TRENTON, N.J. – On the 155th anniversary of its creation, Assemblyman Antwan McClellan shares the important history behind the holiday known as Juneteenth.
“Juneteenth is not just an African-American holiday, but an American holiday. Did you know that even after the end of the Civil War and the signing of the Emancipation Proclamation, some African-Americans were still in shackles? After the Civil War ended, many of the ‘slave states’ failed to uphold President Lincoln’s executive order ending slavery and commanding all former slaves be set free. Texas, being our most remote ‘slave state,’ had a small Union presence, so carrying out the order was sluggish and unreliable.

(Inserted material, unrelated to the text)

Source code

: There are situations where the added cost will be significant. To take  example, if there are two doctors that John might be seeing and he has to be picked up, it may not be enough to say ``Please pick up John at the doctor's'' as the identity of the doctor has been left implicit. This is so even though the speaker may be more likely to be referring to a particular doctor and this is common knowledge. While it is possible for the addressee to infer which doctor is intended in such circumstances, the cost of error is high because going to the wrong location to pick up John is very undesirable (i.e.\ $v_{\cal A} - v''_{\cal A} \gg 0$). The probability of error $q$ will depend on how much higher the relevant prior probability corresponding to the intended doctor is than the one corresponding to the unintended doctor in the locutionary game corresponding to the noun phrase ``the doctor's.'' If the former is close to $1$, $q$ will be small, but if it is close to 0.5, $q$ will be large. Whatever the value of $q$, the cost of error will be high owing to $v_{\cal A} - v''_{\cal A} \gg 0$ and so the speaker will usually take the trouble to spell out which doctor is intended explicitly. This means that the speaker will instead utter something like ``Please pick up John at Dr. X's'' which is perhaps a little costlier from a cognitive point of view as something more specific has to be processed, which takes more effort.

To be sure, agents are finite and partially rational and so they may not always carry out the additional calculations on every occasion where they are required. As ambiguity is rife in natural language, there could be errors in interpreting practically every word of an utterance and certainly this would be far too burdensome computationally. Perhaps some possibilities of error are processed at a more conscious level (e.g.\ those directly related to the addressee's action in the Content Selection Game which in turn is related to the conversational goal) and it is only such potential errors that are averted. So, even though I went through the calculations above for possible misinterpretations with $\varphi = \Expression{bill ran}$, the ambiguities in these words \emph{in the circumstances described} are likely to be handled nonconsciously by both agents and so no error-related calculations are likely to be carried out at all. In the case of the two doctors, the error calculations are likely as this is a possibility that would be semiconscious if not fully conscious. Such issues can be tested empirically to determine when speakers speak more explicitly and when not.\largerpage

“So, on June 19th, 1865, Union General Gordon Granger marched into Galveston, Texas, and read aloud the federal orders that stated all formerly enslaved people were free men and women. The former slaves rejoiced, and celebrations broke out across Galveston. The next year ‘Jubilee Day,’ or Juneteenth, was created to commemorate the day every enslaved person in America finally got the chance to taste freedom. It is also a solemn reminder of a painful time in American history that must never be repeated.
“Juneteenth is a day to reflect on how far we have come, and to refocus on the work that still needs to be done. Racial tensions in America are extremely tense, but this will pass. Juneteenth is proof of that. Things can change for the better and they will if we all work together.”